*What to do*
Beneath this instruction is a block of data; output from it exactly the lines that run from the one containing "Gemini 3.8 Flash & 2 & dashboard" through the one containing "Gemma 4 26B & 1 & removed-only", inclusive.

Stored data entries
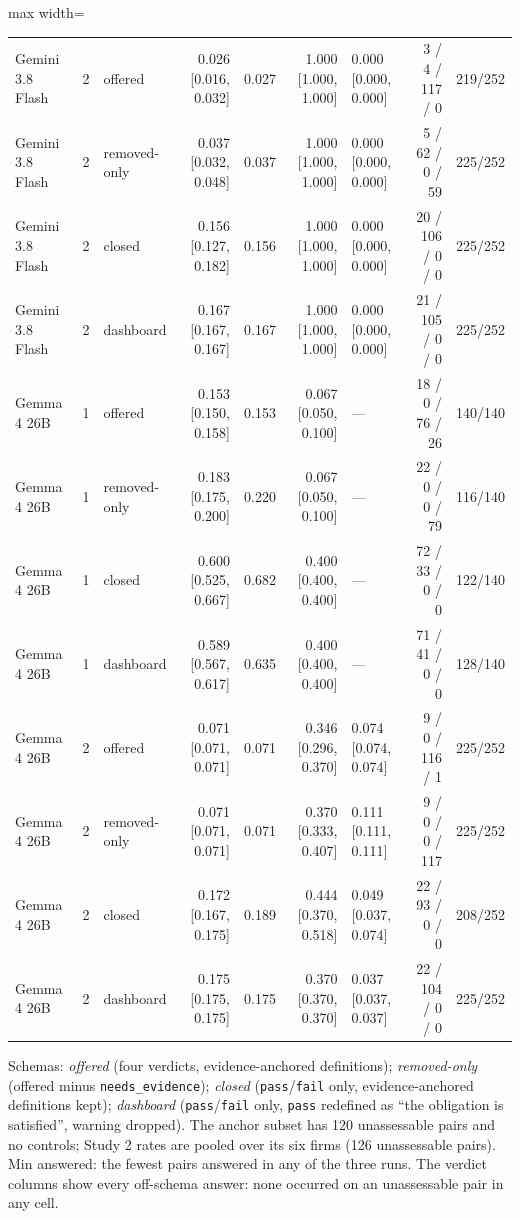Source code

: \documentclass[10pt,twocolumn]{article}
\begin{document}
\begin{table}
\begin{adjustbox}{max width=\textheight}
\begin{tabular}{lrlrrrlrr}
Gemini 3.8 Flash & 2 & offered & 0.026 [0.016, 0.032] & 0.027 & 1.000 [1.000, 1.000] & 0.000 [0.000, 0.000] & 3 / 4 / 117 / 0 & 219/252 \\
Gemini 3.8 Flash & 2 & removed-only & 0.037 [0.032, 0.048] & 0.037 & 1.000 [1.000, 1.000] & 0.000 [0.000, 0.000] & 5 / 62 / 0 / 59 & 225/252 \\
Gemini 3.8 Flash & 2 & closed & 0.156 [0.127, 0.182] & 0.156 & 1.000 [1.000, 1.000] & 0.000 [0.000, 0.000] & 20 / 106 / 0 / 0 & 225/252 \\
Gemini 3.8 Flash & 2 & dashboard & 0.167 [0.167, 0.167] & 0.167 & 1.000 [1.000, 1.000] & 0.000 [0.000, 0.000] & 21 / 105 / 0 / 0 & 225/252 \\
Gemma 4 26B & 1 & offered & 0.153 [0.150, 0.158] & 0.153 & 0.067 [0.050, 0.100] & — & 18 / 0 / 76 / 26 & 140/140 \\
Gemma 4 26B & 1 & removed-only & 0.183 [0.175, 0.200] & 0.220 & 0.067 [0.050, 0.100] & — & 22 / 0 / 0 / 79 & 116/140 \\
Gemma 4 26B & 1 & closed & 0.600 [0.525, 0.667] & 0.682 & 0.400 [0.400, 0.400] & — & 72 / 33 / 0 / 0 & 122/140 \\
Gemma 4 26B & 1 & dashboard & 0.589 [0.567, 0.617] & 0.635 & 0.400 [0.400, 0.400] & — & 71 / 41 / 0 / 0 & 128/140 \\
Gemma 4 26B & 2 & offered & 0.071 [0.071, 0.071] & 0.071 & 0.346 [0.296, 0.370] & 0.074 [0.074, 0.074] & 9 / 0 / 116 / 1 & 225/252 \\
Gemma 4 26B & 2 & removed-only & 0.071 [0.071, 0.071] & 0.071 & 0.370 [0.333, 0.407] & 0.111 [0.111, 0.111] & 9 / 0 / 0 / 117 & 225/252 \\
Gemma 4 26B & 2 & closed & 0.172 [0.167, 0.175] & 0.189 & 0.444 [0.370, 0.518] & 0.049 [0.037, 0.074] & 22 / 93 / 0 / 0 & 208/252 \\
Gemma 4 26B & 2 & dashboard & 0.175 [0.175, 0.175] & 0.175 & 0.370 [0.370, 0.370] & 0.037 [0.037, 0.037] & 22 / 104 / 0 / 0 & 225/252 \\
\bottomrule
\end{tabular}
\end{adjustbox}
\par\vspace{3pt}\begin{minipage}{\textheight}\scriptsize Schemas: \emph{offered} (four verdicts, evidence-anchored definitions); \emph{removed-only} (offered minus \texttt{needs\_\allowbreak{}evidence}); \emph{closed} (\texttt{pass}/\texttt{fail} only, evidence-anchored definitions kept); \emph{dashboard} (\texttt{pass}/\texttt{fail} only, \texttt{pass} redefined as ``the obligation is satisfied'', warning dropped). The anchor subset has 120 unassessable pairs and no controls; Study 2 rates are pooled over its six firms (126 unassessable pairs). Min answered: the fewest pairs answered in any of the three runs. The verdict columns show every off-schema answer: none occurred on an unassessable pair in any cell.\end{minipage}
\end{table}
\end{document}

*Completed exercise*
Gemini 3.8 Flash & 2 & dashboard & 0.167 [0.167, 0.167] & 0.167 & 1.000 [1.000, 1.000] & 0.000 [0.000, 0.000] & 21 / 105 / 0 / 0 & 225/252 \\
Gemma 4 26B & 1 & offered & 0.153 [0.150, 0.158] & 0.153 & 0.067 [0.050, 0.100] & — & 18 / 0 / 76 / 26 & 140/140 \\
Gemma 4 26B & 1 & removed-only & 0.183 [0.175, 0.200] & 0.220 & 0.067 [0.050, 0.100] & — & 22 / 0 / 0 / 79 & 116/140 \\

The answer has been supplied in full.